What the task requires:
Whenever a line in the entries below contains the string "bond", copy that line.

Data for this task:
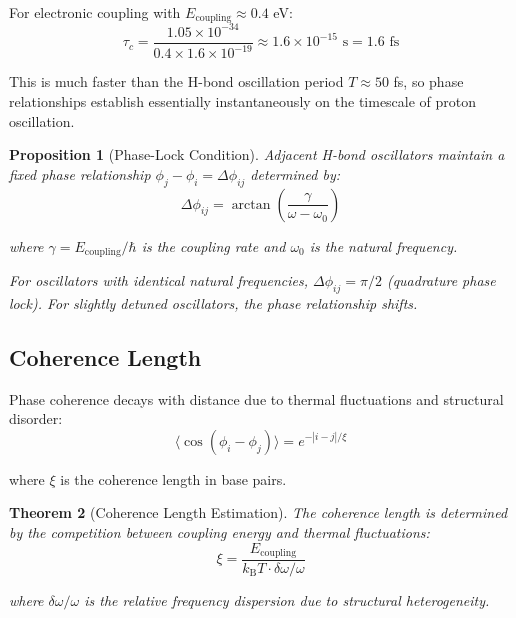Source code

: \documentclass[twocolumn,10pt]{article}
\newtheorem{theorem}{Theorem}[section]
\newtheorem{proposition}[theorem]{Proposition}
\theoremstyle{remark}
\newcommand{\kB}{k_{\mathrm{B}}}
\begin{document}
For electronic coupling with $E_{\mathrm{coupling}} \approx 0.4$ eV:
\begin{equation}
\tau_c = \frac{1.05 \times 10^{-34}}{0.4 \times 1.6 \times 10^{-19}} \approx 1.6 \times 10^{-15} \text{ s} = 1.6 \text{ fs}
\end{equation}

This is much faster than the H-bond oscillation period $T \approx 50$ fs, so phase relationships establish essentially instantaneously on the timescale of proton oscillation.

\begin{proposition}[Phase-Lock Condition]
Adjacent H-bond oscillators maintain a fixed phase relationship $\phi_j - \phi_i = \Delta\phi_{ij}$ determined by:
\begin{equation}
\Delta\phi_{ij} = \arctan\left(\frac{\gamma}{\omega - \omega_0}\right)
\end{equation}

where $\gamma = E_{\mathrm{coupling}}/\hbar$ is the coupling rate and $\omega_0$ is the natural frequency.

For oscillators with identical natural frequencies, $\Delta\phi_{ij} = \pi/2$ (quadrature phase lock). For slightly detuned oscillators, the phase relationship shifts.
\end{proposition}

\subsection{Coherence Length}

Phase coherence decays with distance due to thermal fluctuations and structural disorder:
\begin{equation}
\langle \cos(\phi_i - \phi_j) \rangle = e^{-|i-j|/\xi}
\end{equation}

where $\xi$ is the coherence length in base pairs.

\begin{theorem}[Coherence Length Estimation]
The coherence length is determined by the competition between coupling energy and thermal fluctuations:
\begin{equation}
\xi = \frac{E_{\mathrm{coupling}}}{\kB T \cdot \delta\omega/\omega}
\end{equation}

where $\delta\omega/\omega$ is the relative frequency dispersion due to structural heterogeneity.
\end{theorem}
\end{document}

Reply:
This is much faster than the H-bond oscillation period $T \approx 50$ fs, so phase relationships establish essentially instantaneously on the timescale of proton oscillation.
Adjacent H-bond oscillators maintain a fixed phase relationship $\phi_j - \phi_i = \Delta\phi_{ij}$ determined by:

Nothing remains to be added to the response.